As the first university to create a graduate program in what was then called physical anthropology, Harvard has long been a leader in the study of human evolution, says Jeremy Bloxham, dean of science in the FAS. Through its use of techniques from biochemistry, engineering, and genetics, the modern field of human evolutionary biology has become increasingly aligned with the sciences. It seems only natural that we should foster our tremendous strength in this area by creating a dedicated Department of Human Evolutionary Biology.

It’s an interesting question. Is “human evolutionary biology” a field of study? If you were going to cover the areas of human evolutionary biology with a faculty, what specialties would you have to include? I wrote about the “biocultural breakdown” at Harvard two years ago, as some undergraduates complained that their training was suffering from increasing specialization of human biology. But the “human evolutionary biology” major was a growing success – one paralleled by programs at many other institutions, which combine anthropology and biology in a variety of ways.

Academic departments have a dual mission. First, they are homes and support structures for faculty research interactions – the original “collegium”. By putting faculty with similar research interests in nearby offices, departments are a physical statement about who should be talking to each other. Second, departments organize the training of students. A department’s graduate curriculum is a baseline for becoming a professional. The undergraduate curriculum is supposed to give a grounding in the field and practical training for later work.

If biological and cultural anthropologists remain interacting colleagues – as fortunately they are here at Wisconsin – then the allure of a four-field (or in our case, three-field) program remains strong. Anthropology really does make sense – my work involves cultural as well as biological change, and uses archaeological and linguistic evidence.

But as we’ve seen in many universities during the last 15 years, interactions within departments sometimes are weak or nonexistent. I think of each of these cases like an experiment. Some collapsed under their own weight – the faculty who thought they’d be happy once they left those terrible colleagues suddenly discover they can’t stand each other, either.

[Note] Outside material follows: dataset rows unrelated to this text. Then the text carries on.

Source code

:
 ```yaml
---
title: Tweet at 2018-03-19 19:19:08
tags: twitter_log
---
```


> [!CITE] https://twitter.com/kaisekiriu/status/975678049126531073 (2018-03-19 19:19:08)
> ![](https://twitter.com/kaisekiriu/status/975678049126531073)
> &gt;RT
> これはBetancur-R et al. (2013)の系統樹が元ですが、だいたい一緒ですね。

A few of the schisms seem to be converging on market reality in the university. A lot of students want a biological training that isn’t biology.

The anthropology-biology combination has been gaining ground because it makes sense as preparation for medical/pharmacy/dental school, biology education, or biotech. Renaming the program something with “biology” in the title certainly doesn’t hurt that appeal. The faculty that can provide that service have an interesting opportunity.